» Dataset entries
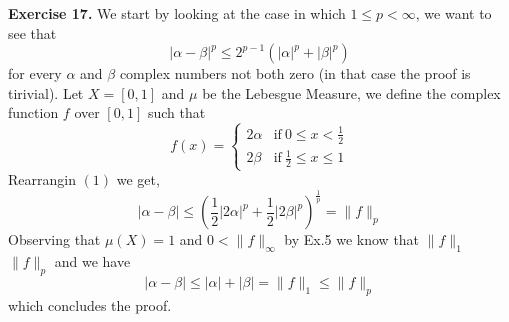 \documentclass{article}
\begin{document}
\pagebreak

\begin{exercise}\textbf{Exercise 17.}
   We start by looking at the case in which $1 \le  p < \infty$, we want to see that
   \begin{equation}
       | \alpha - \beta |^p \le 2^{p-1} \left( |\alpha|^p + |\beta|^p \right) 
   \end{equation}
   for every $\alpha$ and $\beta$ complex numbers not both zero (in that case the proof is tirivial). Let $X = [0,1]$ and $\mu$ be the Lebesgue Measure, we define the complex function $f$ over $[0,1]$ such that
   \[
       f \left( x \right) =  
       \begin{cases}
           2\alpha & \text{if}\  0 \le x < \frac{1}{2} \\
           2\beta & \text{if}\  \frac{1}{2} \le x \le 1
       \end{cases}
   \]
   Rearrangin $ \left( 1 \right) $ we get,
   \begin{equation}
       |\alpha - \beta| \le \left( \frac{1}{2} | 2\alpha |^p + \frac{1}{2} | 2\beta | ^p \right) ^{\frac{1}{p}} = \|f\|_p 
   \end{equation}
   Observing that $\mu \left( X \right) = 1$ and $0 < \|f\|_\infty $ by Ex.5 we know that $\|f\|_1 $ \le $\|f\|_p $ and we have
   \begin{equation}
       |\alpha - \beta| \le |\alpha| + |\beta| = \|f\|_1 \le \|f\|_p 
   \end{equation}
   which concludes the proof. 


\end{exercise}

\bigbreak
\end{document}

» Task directions
Please give an exact copy of the entries above, from the line with "- \beta |^p" down to the line with "Rearrangin $ \left( 1", inclusive, and nothing else.

» Answer box
       | \alpha - \beta |^p \le 2^{p-1} \left( |\alpha|^p + |\beta|^p \right) 
   \end{equation}
   for every $\alpha$ and $\beta$ complex numbers not both zero (in that case the proof is tirivial). Let $X = [0,1]$ and $\mu$ be the Lebesgue Measure, we define the complex function $f$ over $[0,1]$ such that
   \[
       f \left( x \right) =  
       \begin{cases}
           2\alpha & \text{if}\  0 \le x < \frac{1}{2} \\
           2\beta & \text{if}\  \frac{1}{2} \le x \le 1
       \end{cases}
   \]
   Rearrangin $ \left( 1 \right) $ we get,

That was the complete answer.